Forget the usual mess at immigration, the overall decrepit state of arrival satellites or the thoroughly unhelpful signage1: riding the RER to Paris (only semi-reliable, affordable way to reach the city centre) made me honestly ache on behalf of hapless first-time visitors, their head full of clichéd romantic Parisian imagery, who get to sit on some of the nastiest train cars this side of Eastern Rajasthan, stopping at every single suburban town between the airport and Paris, having to meekly apologise to dour-faced morning commuters for taking precious space with their luggage. Who-the-fuck designs an airport line with no room for luggage and non-existent escalator/elevator access to the platforms?
Anyway, consider this my heartfelt apology, as a honorary Parisian, to anybody who ever had to land in Paris.

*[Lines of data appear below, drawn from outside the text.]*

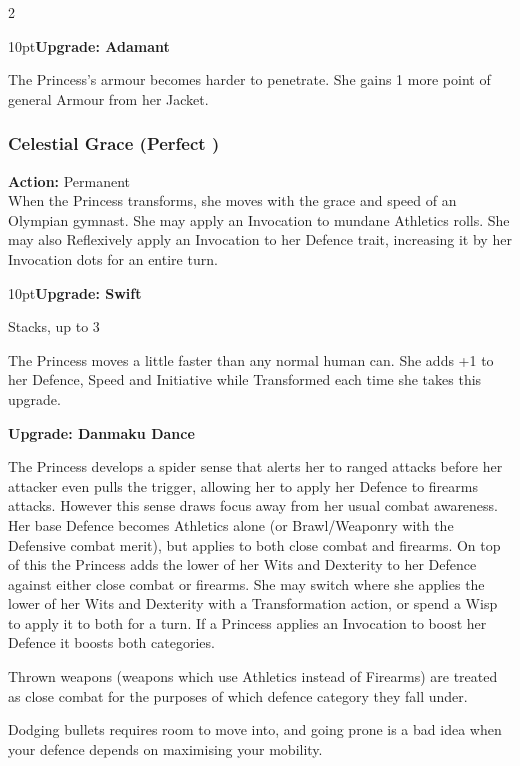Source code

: \begin{multicols}{2}
\begin{myindentpar}{10pt}\textbf{Upgrade: Adamant}

\noindent The Princess's armour becomes harder to penetrate. She gains 1 more point of general Armour from her Jacket. \end{myindentpar}

\subsubsection*{Celestial Grace (Perfect \textbullet)}

\noindent \textbf{Action:} Permanent \\

\noindent When the Princess transforms, she moves with the grace and speed of an Olympian gymnast. She may apply an Invocation to mundane Athletics rolls. She may also Reflexively apply an Invocation to her Defence trait, increasing it by her Invocation dots for an entire turn. 

\begin{myindentpar}{10pt}\textbf{Upgrade: Swift}

Stacks, up to 3

The Princess moves a little faster than any normal human can. She adds +1 to her Defence, Speed and Initiative while Transformed each time she takes this upgrade.

\textbf{Upgrade: Danmaku Dance}

The Princess develops a spider sense that alerts her to ranged attacks before her attacker even pulls the trigger, allowing her to apply her Defence to firearms attacks. However this sense draws focus away from her usual combat awareness. Her base Defence becomes Athletics alone (or Brawl/Weaponry with the Defensive combat merit), but applies to both close combat and firearms. On top of this the Princess adds the lower of her Wits and Dexterity to her Defence against either close combat or firearms. She may switch where she applies the lower of her Wits and Dexterity with a Transformation action, or spend a Wisp to apply it to both for a turn. If a Princess applies an Invocation to boost her Defence it boosts both categories. 

Thrown weapons (weapons which use Athletics instead of Firearms) are treated as close combat for the purposes of which defence category they fall under. 

Dodging bullets requires room to move into, and going prone is a bad idea when your defence depends on maximising your mobility. 


\end{myindentpar}
\end{multicols}
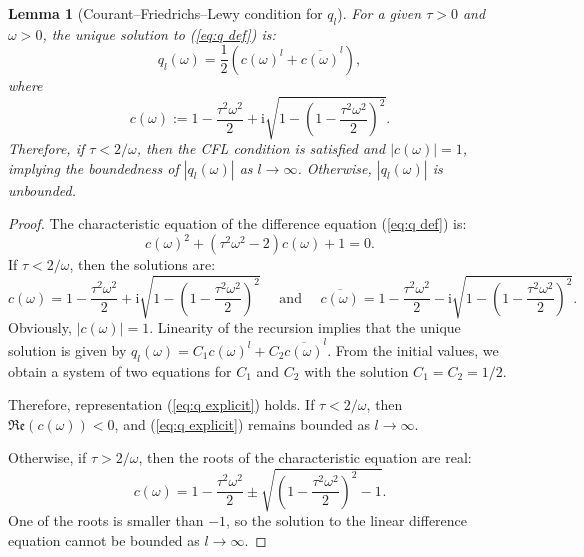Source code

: \documentclass[a4paper,11pt,bibliography=totoc,listof=totoc,headinclude=true,cleardoublepage=empty,oneside]{scrbook}
\newtheorem{lemma}[theorem]{Lemma}
\renewcommand{\i}{\mathrm{i}}
\renewcommand{\Re}{\mathfrak{Re}}
\renewcommand{\eqref}[1]{(\ref{#1})}
\begin{document}
\begin{lemma}[Courant--Friedrichs--Lewy condition for $q_l$]\label{lemma:cfl}
    For a given $\tau > 0$ and $\omega > 0$, the unique solution to \eqref{eq:q def} is:
    \begin{equation}\label{eq:q explicit}
        q_l(\omega) =  \frac{1}{2}\left( c(\omega)^l + \overline{c(\omega)}^l\right),
    \end{equation}
    where 
    \begin{equation*}
        c(\omega) := 1 - \frac{\tau^2 \omega^2}{2} + \i \sqrt{1 - \left(1 - \frac{\tau^2 \omega^2}{2}\right)^2}.
    \end{equation*}
    Therefore, if $\tau < 2/\omega$, then the CFL condition is satisfied and $|c(\omega)|=1$, implying the boundedness of $|q_l(\omega)|$ as $l \rightarrow \infty$. Otherwise, $|q_l(\omega)|$ is unbounded.
\end{lemma}
\begin{proof}
    The characteristic equation of the difference equation \eqref{eq:q def} is:
    \begin{equation*}
        c(\omega)^2 + (\tau^2\omega^2 - 2)c(\omega) + 1 = 0. 
    \end{equation*}
    If $\tau < 2/\omega$, then the solutions are:
    \begin{equation*}
        c(\omega) = 1 - \frac{\tau^2 \omega^2}{2} + \i \sqrt{1 - \left(1 - \frac{\tau^2 \omega^2}{2}\right)^2} \quad \text{ and } \quad \overline{c(\omega)} = 1 - \frac{\tau^2 \omega^2}{2} - \i \sqrt{1 - \left(1 - \frac{\tau^2 \omega^2}{2}\right)^2}.
    \end{equation*}
     Obviously, $|c(\omega)|=1$. Linearity of the recursion implies that the unique solution is given by $q_l(\omega) = C_1 c(\omega)^l + C_2 \overline{c(\omega)}^l$. From the initial values, we obtain a system of two equations for $C_1$ and $C_2$ with the solution $C_1 = C_2 = 1/2$.

    Therefore, representation \eqref{eq:q explicit} holds. If $\tau < 2/\omega$, then $\Re(c(\omega)) < 0$, and \eqref{eq:q explicit} remains bounded as $l\rightarrow \infty$. 
    
    Otherwise, if $\tau > 2/\omega$, then the roots of the characteristic equation are real:
    \begin{equation*}
        c(\omega) = 1 - \frac{\tau^2 \omega^2}{2} \pm \sqrt{\left(1 - \frac{\tau^2 \omega^2}{2}\right)^2 -1 }.
    \end{equation*}
    One of the roots is smaller than $-1$, so the solution to the linear difference equation cannot be bounded as $l\rightarrow\infty$.
\end{proof}
\end{document}
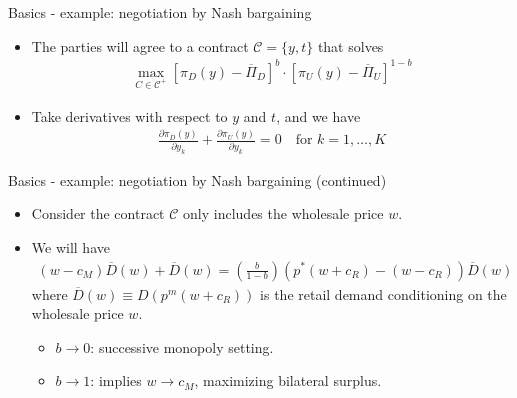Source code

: \documentclass[aspectratio=169]{beamer}  %
\begin{document}
\begin{frame}{Basics - example: negotiation by Nash bargaining}
    \begin{itemize}
        \item The parties will agree to a contract $\mathcal{C} = \{y, t\}$ that solves 
        \begin{align}
            \max_{C \in \mathcal{C}^+} \left[ \pi_D(y) - \overline{\Pi}_D \right]^b \cdot \left[ \pi_U(y) - \overline{\Pi}_U \right]^{1-b}
        \end{align}
        \item Take derivatives with respect to $y$ and $t$, and we have
        \begin{align}
            \frac{\partial \pi_D(y)}{\partial y_k} + \frac{\partial \pi_U(y)}{\partial y_k} = 0 \quad \text{for } k = 1, \ldots, K
        \end{align}
            
    \end{itemize}
\end{frame}



\begin{frame}{Basics - example: negotiation by Nash bargaining (continued)}
    \begin{itemize}
        \item Consider the contract $\mathcal{C}$ only includes the wholesale price $w$. \vspace{.2cm}
        \item We will have
        \begin{align}
            (w - c_M) \overline{D}(w) + \overline{D}(w) = \left( \frac{b}{1 - b} \right) \left( p^* \left( w + c_R \right) - (w - c_R) \right) \overline{D}(w)
        \end{align}
        where $\overline{D}(w) \equiv D(p^m(w+c_R))$ is the retail demand conditioning on the wholesale price $w$. \vspace{.2cm}
        \begin{itemize}
            \item $b\rightarrow0$: successive monopoly setting. \vspace{.2cm}
            \item $b\rightarrow1$: implies $w\rightarrow c_M$, maximizing bilateral surplus. \vspace{.2cm}
        \end{itemize}
    \end{itemize}

\end{frame}
\end{document}
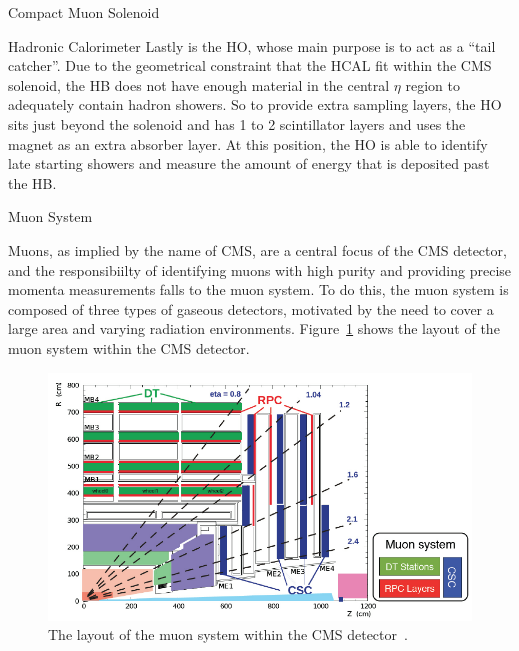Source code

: \begin{section}{Compact Muon Solenoid}
\begin{subsection}{Hadronic Calorimeter}
Lastly is the HO, whose main purpose is to act as a ``tail catcher''. 
Due to the geometrical constraint that the HCAL fit within the CMS solenoid, the HB does not have enough material in the central $\eta$ region to adequately contain hadron showers.
So to provide extra sampling layers, the HO sits just beyond the solenoid and has 1 to 2 scintillator layers and uses the magnet as an extra absorber layer. 
At this position, the HO is able to identify late starting showers and measure the amount of energy that is deposited past the HB.

\end{subsection}

\begin{subsection}{Muon System}

Muons, as implied by the name of CMS, are a central focus of the CMS detector, and the responsibiilty of identifying muons with high purity and providing precise momenta measurements falls to the muon system.
To do this, the muon system is composed of three types of gaseous detectors, motivated by the need to cover a large area and varying radiation environments.
Figure~\ref{fig:cms_muonsys} shows the layout of the muon system within the CMS detector.

\begin{figure}[tbp!]
\begin{center}
\includegraphics[angle=0,width=0.80\columnwidth]{fig/cms_muonsys.png}
\end{center}
\caption{The layout of the muon system within the CMS detector~\cite{1748-0221-8-04-P04005}.}
\label{fig:cms_muonsys}
\end{figure}


\end{subsection}
\end{section}
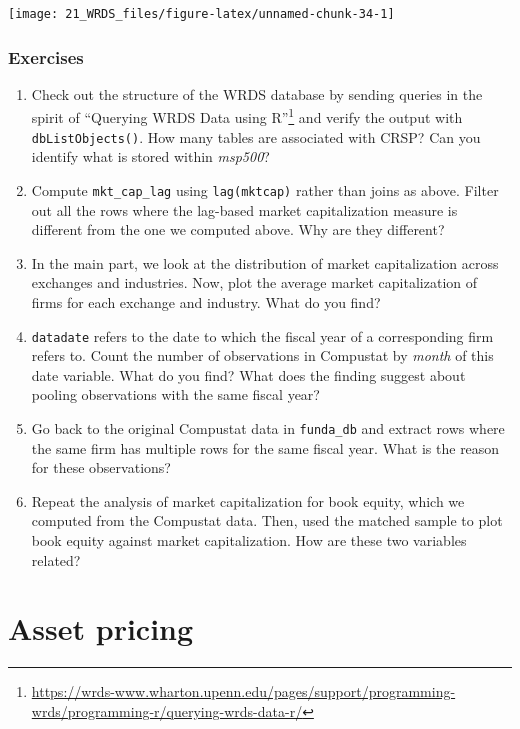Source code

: \documentclass[
]{book}
\providecommand{\tightlist}{%
  \setlength{\itemsep}{0pt}\setlength{\parskip}{0pt}}
\renewcommand{\href}[2]{#2\footnote{\url{#1}}}
\begin{document}
\begin{center}\texttt{[image: 21\_WRDS\_files/figure-latex/unnamed-chunk-34-1]} \end{center}

\hypertarget{exercises-2}{%
\section{Exercises}\label{exercises-2}}

\begin{enumerate}
\def\labelenumi{\arabic{enumi}.}
\tightlist
\item
  Check out the structure of the WRDS database by sending queries in the spirit of \href{https://wrds-www.wharton.upenn.edu/pages/support/programming-wrds/programming-r/querying-wrds-data-r/}{``Querying WRDS Data using R''} and verify the output with \texttt{dbListObjects()}. How many tables are associated with CRSP? Can you identify what is stored within \emph{msp500}?
\item
  Compute \texttt{mkt\_cap\_lag} using \texttt{lag(mktcap)} rather than joins as above. Filter out all the rows where the lag-based market capitalization measure is different from the one we computed above. Why are they different?
\item
  In the main part, we look at the distribution of market capitalization across exchanges and industries. Now, plot the average market capitalization of firms for each exchange and industry. What do you find?
\item
  \texttt{datadate} refers to the date to which the fiscal year of a corresponding firm refers to. Count the number of observations in Compustat by \emph{month} of this date variable. What do you find? What does the finding suggest about pooling observations with the same fiscal year?
\item
  Go back to the original Compustat data in \texttt{funda\_db} and extract rows where the same firm has multiple rows for the same fiscal year. What is the reason for these observations?
\item
  Repeat the analysis of market capitalization for book equity, which we computed from the Compustat data. Then, used the matched sample to plot book equity against market capitalization. How are these two variables related?
\end{enumerate}

\hypertarget{part-asset-pricing}{%
\part*{Asset pricing}\label{part-asset-pricing}}
\end{document}
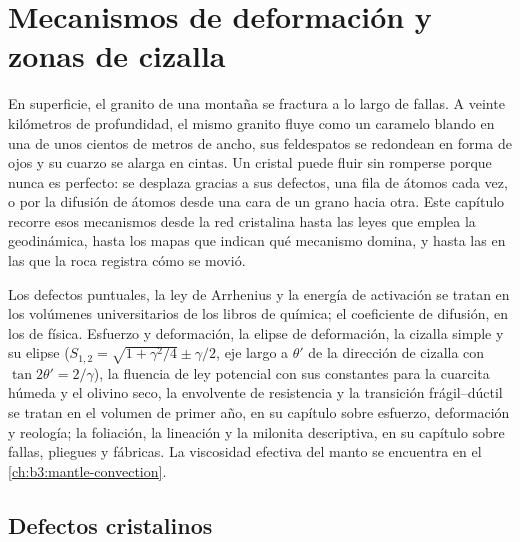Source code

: \chapter{Mecanismos de deformación y zonas de cizalla}\label{ch:b3:deformation-mechanisms}

En superficie, el granito de una montaña se fractura a lo largo de fallas.
A veinte kilómetros de profundidad, el mismo granito fluye como un caramelo blando en una  de unos
cientos de metros de ancho, sus feldespatos se redondean en forma de ojos y su cuarzo se alarga
en cintas. Un cristal puede fluir sin romperse porque nunca es perfecto:
se desplaza gracias a sus defectos, una fila de átomos cada vez, o por la difusión de átomos desde
una cara de un grano hacia otra. Este capítulo recorre esos mecanismos desde la
red cristalina hasta las leyes que emplea la geodinámica, hasta los mapas que indican qué
mecanismo domina, y hasta las  en las que la roca registra cómo se movió.

\begin{recall}
Los defectos puntuales, la ley de Arrhenius y la energía de activación se tratan en los
volúmenes universitarios de los libros de química; el coeficiente de difusión, en los de
física. Esfuerzo y deformación, la elipse de deformación, la cizalla simple y su elipse
($S_{1,2} = \sqrt{1 + \gamma^2/4} \pm \gamma/2$, eje largo a $\theta'$ de la
dirección de cizalla con $\tan2\theta' = 2/\gamma$), la fluencia de ley potencial con sus
constantes para la cuarcita húmeda y el olivino seco, la envolvente de resistencia y la
transición frágil--dúctil se tratan en el volumen de primer año, en su capítulo sobre
esfuerzo, deformación y reología; la foliación, la lineación y la
milonita descriptiva, en su capítulo sobre fallas, pliegues y fábricas. La viscosidad efectiva
del manto se encuentra en el \cref{ch:b3:mantle-convection}.
\end{recall}

\section{Defectos cristalinos}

April 24th (3h and a quick shave later): The story of how close I was to end the Japanese chapter of my life prematurely.
Barely summarised excerpt of my exchange with Japanese embassy employee:
- “Paris by Train”? “Paris by Bus”? I lived in Paris for 5 years and I have no idea what these are supposed to mean. Give me a fucking line number I can find on a map. [↩]
This morning, I absent-mindedly answered a tiny obāchan’s barely intelligible shitamachi-ben address with “wie bitte?”…
Language module of the brain = Fucked.